All we need is the government to have a mental panel to determine who is competent to own guns.


----------



## Ripon (Dec 22, 2012)

Part of a plan? Maybe. My wife has a lot of training in working with people and PTSD. She's also been a licensed counselor for 20 + years. I would say with more than 600,000 people having "visited" the countries of Iraq and Afghanistan in the last decade the need for people to help them is real. How many I don't know. My wife lost her dad a few years ago, I lost mine about 4 years ago, and both were WWII veterans. She caught a lot of flak from them - "we didn't have no G.D. social workers - when we came home." She got earfuls from them and she thinks the bigger problem is granting disability too - to many. Clearly some are disabled, but she says too many are trying to milk it because PTSD is something you can get disability for - however a few are waking up to what that might cost them (especially the one's gaming the system). I volunteer at her office some, you can smell the scammers / those gaming the system. The shifty eyed little leaches are no good. Then you have those who truly need our countries help and earned it - the hard way. That group you can see easily too - and its not always just physical.



oswegoscott said:


> One of my sons is a Navy vet working as an RN in The Syracuse Vet hospital. He said they put on another staff shrink. I wonder if it's part of "the plan"


----------



## Smitty901 (Nov 16, 2012)

This is not new he tried it before but held off until the election.
Remember DHS and what they said.
Wake up America


----------



## Fuzzee (Nov 20, 2012)

What times the war? I'll need to ask for leave from work.


----------



## AsteroidX (Dec 11, 2012)

Its about like that. Ive noticed my city is acting more and more militarized. In a citizen kind of way. And with our CWP noones gonna know when we decide to go off the grid.


----------



## Denton (Sep 18, 2012)

joec said:


> Actually this is based on the Brady Bill passed long before Obama took office. Now it states clearly in the law that one must be adjudicated mentally incompetent to be deigned a gun even under the Brady bill. Now this letter as near as I can see on the sight is from the Oregon VA not the federal. So until I see it proved with more data or actually see a letter or letters from another VA I have doubts it is factual. You know kind of like the "Friends of Hamas" that was raise recently.
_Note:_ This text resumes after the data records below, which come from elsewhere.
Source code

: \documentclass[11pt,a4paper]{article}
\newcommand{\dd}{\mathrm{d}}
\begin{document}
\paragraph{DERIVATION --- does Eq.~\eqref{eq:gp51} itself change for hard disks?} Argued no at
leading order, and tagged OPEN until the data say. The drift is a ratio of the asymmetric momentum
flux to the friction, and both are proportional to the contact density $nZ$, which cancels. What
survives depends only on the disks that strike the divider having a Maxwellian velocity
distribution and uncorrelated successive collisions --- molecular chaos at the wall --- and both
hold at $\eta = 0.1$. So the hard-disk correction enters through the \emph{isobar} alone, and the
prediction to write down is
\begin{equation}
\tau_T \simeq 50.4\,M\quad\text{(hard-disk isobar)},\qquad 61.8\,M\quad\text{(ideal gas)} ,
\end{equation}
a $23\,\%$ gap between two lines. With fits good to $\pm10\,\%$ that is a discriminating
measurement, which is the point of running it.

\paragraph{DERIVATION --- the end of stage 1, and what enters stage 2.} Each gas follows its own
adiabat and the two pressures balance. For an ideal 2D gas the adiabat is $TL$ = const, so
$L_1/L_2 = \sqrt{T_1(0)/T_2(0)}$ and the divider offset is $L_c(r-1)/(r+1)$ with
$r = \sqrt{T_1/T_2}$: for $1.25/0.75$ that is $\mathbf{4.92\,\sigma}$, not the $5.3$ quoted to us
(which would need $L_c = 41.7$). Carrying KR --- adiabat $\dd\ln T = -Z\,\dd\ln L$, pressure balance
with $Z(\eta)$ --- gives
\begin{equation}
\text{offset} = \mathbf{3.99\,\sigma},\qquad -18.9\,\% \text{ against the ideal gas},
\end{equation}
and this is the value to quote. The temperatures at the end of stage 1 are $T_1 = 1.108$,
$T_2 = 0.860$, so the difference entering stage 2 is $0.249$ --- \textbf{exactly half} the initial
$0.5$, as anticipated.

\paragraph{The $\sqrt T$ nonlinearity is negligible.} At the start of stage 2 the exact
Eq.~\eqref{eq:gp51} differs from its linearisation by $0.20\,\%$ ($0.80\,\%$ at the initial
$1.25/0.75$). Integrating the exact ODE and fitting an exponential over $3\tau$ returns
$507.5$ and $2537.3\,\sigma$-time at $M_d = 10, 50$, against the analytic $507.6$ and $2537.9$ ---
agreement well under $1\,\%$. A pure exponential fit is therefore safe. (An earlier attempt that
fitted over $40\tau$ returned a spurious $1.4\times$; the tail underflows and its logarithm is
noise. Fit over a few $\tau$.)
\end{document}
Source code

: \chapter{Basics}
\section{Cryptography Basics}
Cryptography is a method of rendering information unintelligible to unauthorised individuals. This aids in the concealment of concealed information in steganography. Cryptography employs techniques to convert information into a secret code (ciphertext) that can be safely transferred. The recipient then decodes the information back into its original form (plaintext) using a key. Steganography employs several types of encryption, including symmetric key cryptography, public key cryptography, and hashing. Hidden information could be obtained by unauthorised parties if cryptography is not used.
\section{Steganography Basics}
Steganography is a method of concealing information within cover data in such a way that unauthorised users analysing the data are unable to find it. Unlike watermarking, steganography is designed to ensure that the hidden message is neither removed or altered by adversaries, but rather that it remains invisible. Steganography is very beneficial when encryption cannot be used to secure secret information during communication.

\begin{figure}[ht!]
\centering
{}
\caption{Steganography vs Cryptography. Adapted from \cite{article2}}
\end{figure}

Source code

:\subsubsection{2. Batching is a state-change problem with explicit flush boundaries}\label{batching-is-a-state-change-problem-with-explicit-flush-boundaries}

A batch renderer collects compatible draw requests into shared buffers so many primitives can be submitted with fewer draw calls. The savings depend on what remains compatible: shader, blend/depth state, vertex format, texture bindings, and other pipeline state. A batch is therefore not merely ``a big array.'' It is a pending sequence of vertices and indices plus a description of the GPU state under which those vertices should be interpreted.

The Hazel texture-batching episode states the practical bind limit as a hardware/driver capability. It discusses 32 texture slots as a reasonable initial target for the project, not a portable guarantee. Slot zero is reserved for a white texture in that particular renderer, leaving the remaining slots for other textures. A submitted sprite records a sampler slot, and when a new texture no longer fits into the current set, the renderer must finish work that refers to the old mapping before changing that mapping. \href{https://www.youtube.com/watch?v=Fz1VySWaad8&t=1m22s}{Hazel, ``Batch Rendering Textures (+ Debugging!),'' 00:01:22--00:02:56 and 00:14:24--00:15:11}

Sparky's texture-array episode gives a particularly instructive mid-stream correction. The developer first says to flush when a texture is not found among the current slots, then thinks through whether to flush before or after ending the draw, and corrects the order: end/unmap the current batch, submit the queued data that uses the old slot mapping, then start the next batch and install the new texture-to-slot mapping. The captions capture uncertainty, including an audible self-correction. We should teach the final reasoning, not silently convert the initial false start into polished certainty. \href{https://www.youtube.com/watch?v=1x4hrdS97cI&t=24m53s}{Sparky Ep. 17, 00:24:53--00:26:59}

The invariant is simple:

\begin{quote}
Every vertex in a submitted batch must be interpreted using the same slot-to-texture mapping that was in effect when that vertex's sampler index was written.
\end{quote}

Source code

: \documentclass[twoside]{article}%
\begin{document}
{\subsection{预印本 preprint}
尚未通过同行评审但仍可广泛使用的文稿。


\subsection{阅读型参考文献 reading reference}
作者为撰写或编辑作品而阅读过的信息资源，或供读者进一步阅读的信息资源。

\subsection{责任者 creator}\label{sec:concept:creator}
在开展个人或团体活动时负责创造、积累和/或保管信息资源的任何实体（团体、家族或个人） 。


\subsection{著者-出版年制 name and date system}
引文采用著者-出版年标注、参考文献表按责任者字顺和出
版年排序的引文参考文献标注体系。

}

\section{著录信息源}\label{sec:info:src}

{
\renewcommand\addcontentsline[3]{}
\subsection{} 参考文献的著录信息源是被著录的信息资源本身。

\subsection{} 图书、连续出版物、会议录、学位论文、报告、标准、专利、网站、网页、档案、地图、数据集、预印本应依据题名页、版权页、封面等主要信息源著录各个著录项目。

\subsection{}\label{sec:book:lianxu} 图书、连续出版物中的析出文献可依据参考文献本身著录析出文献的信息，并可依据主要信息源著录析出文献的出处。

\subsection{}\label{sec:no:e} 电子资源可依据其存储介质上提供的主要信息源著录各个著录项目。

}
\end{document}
Flat out rumor or lies to say the least.


I noticed that, Joe, but I am also noticing a tendancy to get balls rolling in tyranny-friendly states.


----------



## Smitty901 (Nov 16, 2012)

If you are injured in theater part of your recovery and treatment is a required meeting with a counselor. It may be 1 or two visits it maybe many they decide.
You may see this as harmless meet with the nice lady a few times get fixed and go about your life.
Surprise you saw a mental heath person you are now tagged.
The one I saw was a well educated person in some ways but she did not think anyone that would serve in the military was "all there".
So it did not madder how your meeting went you were considered in her mind to be off balance.
These types of meeting are what are now being used against some soldiers.


----------



## joec (Nov 12, 2012)

Denton said:


> I noticed that, Joe, but I am also noticing a tendancy to get balls rolling in tyranny-friendly states.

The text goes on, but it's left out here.